The inbound tweets are coming from an Apache Kafka topic. Any matched tweets will be sent to another Kafka topic. The match criteria are:

Not a retweet
Contains at least one URL
URL(s) are not on a whitelist (for example, we’re not interested in links to spotify.com, or back to twitter.com)
The Tweet text must match at least two from a predefined list of artists, albums, and tracks. This is necessary to avoid lots of false positives - think of how many music tracks there are out there, with names that are common in English usage ("yesterday" for example).

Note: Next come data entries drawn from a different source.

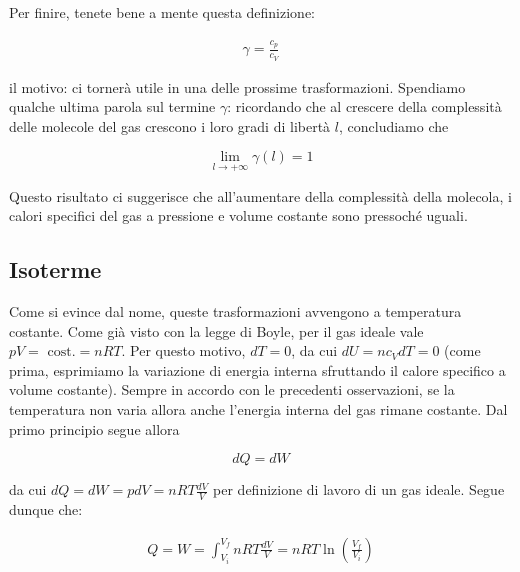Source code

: Per finire, tenete bene a mente questa definizione:

\begin{align}
    \gamma = \frac{c_p}{c_V}\label{gamgam}
\end{align}

\noindent il motivo: ci tornerà utile in una delle prossime trasformazioni.
Spendiamo qualche ultima parola sul termine $\gamma$:
ricordando che al crescere della complessità delle molecole del
gas crescono i loro gradi di libertà $l$, concludiamo che

\[ \lim_{l \to +\infty} \gamma(l) = 1 \]

\noindent Questo risultato ci suggerisce che all'aumentare della
complessità della molecola, i calori specifici del gas a pressione
e volume costante sono pressoché uguali.

\subsection{Isoterme}
Come si evince dal nome, queste trasformazioni avvengono a temperatura
costante. Come già visto con la legge di Boyle, per il gas ideale
vale $pV = \text{ cost.} = nRT$. Per questo motivo, $dT = 0$, da cui
$dU = nc_VdT = 0$ (come prima, esprimiamo la variazione di energia
interna sfruttando il calore specifico a volume costante). Sempre in
accordo con le precedenti osservazioni, se la temperatura non varia
allora anche l'energia interna del gas rimane costante. Dal primo
principio segue allora

\[ dQ = dW \]

\noindent da cui $dQ = dW = pdV = nRT\frac{dV}{V}$ per definizione di lavoro
di un gas ideale. Segue dunque che:

\begin{align}
    Q = W = \int_{V_i}^{V_f}nRT\frac{dV}{V} = nRT\ln\left(\frac{V_f}{V_i}\right)
\end{align}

So we must match at least two ("Yesterday" and "Beatles", or "Yesterday" and "Help!").
- Match terms will take into account common misspellings (Little Mix → Litle Mix), hashtags (Little Mix → #LittleMix), etc
  
  We’ll also use a separate Kafka topic for audit/debug purposes to inspect any non-matched tweets.

As well as matching the tweet against the above conditions, we will enrich the tweet message body to store the identified artist/album/track to support subsequent downstream processing.

The final part of the requirement is to keep track of the number of inbound tweets, the number of matched vs unmatched, and for those matched, which artists they were for. These counts need to be per batch and over a window of time too.

Getting Started - Prototyping the Processing Code 🔗

Before we get into the meat of the streaming code, let’s take a step back and look at what we’re wanting the code to achieve. From the previous examples we know we can connect to a Kafka topic, pull in tweets, parse them for given fields, and do windowed counts. So far, so easy (or at least, already figured out!). Let’s take a look at nub of the requirement here - the text matching.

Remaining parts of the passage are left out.